As the fear diminished, slowly my outlook on life shifted. Problem with me is that any transformation is almost glacial in its dawdling and it would be weeks or months before I noticed and acted upon changes.
It’s quite a thing to realise, after years of being paranoid and wondering where the next threat is coming from…that most people don’t even notice you’re in the room. My mate Frank used to get very pissed off when we met for a pint, when my eyes were constantly roving beyond him to scan for what was going on and who was approaching. He said on more than one occasion “that’s fucking rude you know. If I was a bird you were trying to impress, I wouldn’t be very impressed!”
We met last week and I consciously made the effort to not do this annoying thing. An hour or so later the subject came up and I pointed out that I’d been avoiding it on purpose. He replied “you’re not as bad as you were.”

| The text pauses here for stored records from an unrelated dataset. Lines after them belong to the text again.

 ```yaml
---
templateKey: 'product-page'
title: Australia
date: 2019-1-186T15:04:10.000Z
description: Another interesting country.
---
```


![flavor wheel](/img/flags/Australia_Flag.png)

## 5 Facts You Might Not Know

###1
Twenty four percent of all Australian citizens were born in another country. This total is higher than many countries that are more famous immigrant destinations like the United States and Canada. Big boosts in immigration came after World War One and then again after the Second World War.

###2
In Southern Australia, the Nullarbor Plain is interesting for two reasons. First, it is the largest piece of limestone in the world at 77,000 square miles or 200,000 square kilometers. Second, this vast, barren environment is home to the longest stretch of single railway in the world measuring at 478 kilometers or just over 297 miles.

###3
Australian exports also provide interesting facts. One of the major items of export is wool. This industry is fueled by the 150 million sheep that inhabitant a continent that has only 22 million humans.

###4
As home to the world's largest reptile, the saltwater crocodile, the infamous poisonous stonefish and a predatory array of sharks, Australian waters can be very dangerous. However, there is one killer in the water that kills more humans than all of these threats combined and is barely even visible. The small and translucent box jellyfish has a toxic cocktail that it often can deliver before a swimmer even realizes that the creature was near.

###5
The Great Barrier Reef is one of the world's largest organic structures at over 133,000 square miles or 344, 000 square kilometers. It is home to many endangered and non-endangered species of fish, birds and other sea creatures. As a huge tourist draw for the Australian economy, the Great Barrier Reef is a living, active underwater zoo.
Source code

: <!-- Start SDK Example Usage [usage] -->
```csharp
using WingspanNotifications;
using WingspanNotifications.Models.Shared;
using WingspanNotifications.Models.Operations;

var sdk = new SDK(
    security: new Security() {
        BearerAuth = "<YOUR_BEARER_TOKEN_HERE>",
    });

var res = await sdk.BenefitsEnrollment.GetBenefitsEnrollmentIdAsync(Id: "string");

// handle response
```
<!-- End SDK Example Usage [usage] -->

I was basically a very jumpy, very insecure and very paranoid person. People used to tell me regularly, and still tell me sometimes now, that I swing my shoulders when I walk, as if I’m “strutting”** This isn’t hard to figure out, even though I don’t realise I’m doing it. A cornered cat will arch its back, stick its fur up, bare its teeth and hiss like fuck. A bloke who’s grown up expecting to be attacked will unconsciously try to make himself look bigger.
Fear was a pain in the brown eye. It limited my life and then some…or so I thought.
It turned out that fear was actually quite a good thing to have around. While doing police training for “Non Compliant Prisoner in Cell” (i.e. an instructor pretending to go off on one and you have to run in mob handed and subdue him) I failed on 3 occasions to get a wrist lock on the ex-army, 15 mile-run-before-breakfast-every –morning, broken nosed badass who was playing the “suspect”. He eventually called for a halt to the proceedings and screamed at me “LANCE! I AM TALKING TO YOU AS THE INSTRUCTOR NOW, NOT THE ACTOR. GET THAT FUCKING LOCK ON YOU FUCKING IMBECILE!!!”
I was petrified (albeit still trying to make things work and not running away) and my brain had frozen. A mixture of this guy *** yelling at me plus my own fear AND large dollop of pride…meant that I got the wrist lock on and passed the test. I also did a “Stop and Search on a Stubborn Git” 2 days later and the “actor” afterwards said that me and my fellow student had handled it perfectly.
When we finished the Officer Safety Training I found a quote in a book named “More Chicken Soup for the Soul” from an anonymous source that said “Courage is not the absence of fear. It’s doing what it takes despite the fear”. I liked that so much that I wrote it in a Thank You card for the instructors the day I left.
Years later a similar quote turns up in Game of Thrones when Bran Stark says to his father “Can a man be brave when he’s afraid?”
His father replies, “That is the ONLY time a man can be brave.”
But ultimately it wasn’t fear that was holding me back and limiting my life.
It was that old bastard Self Pity.
In the otherwise mundane and quite shite movie G.I Jane, there are only 2 good sequences. The first is where Vigo Mortensen’s Navy SEAL trainer beats up and implies he will rape Demi Moore’s character during a training mission as she is the first ever female recruit. It turns out he’s not a sadistic thug but is simply proving that a female would be used as leverage if taken prisoner by a war time enemy.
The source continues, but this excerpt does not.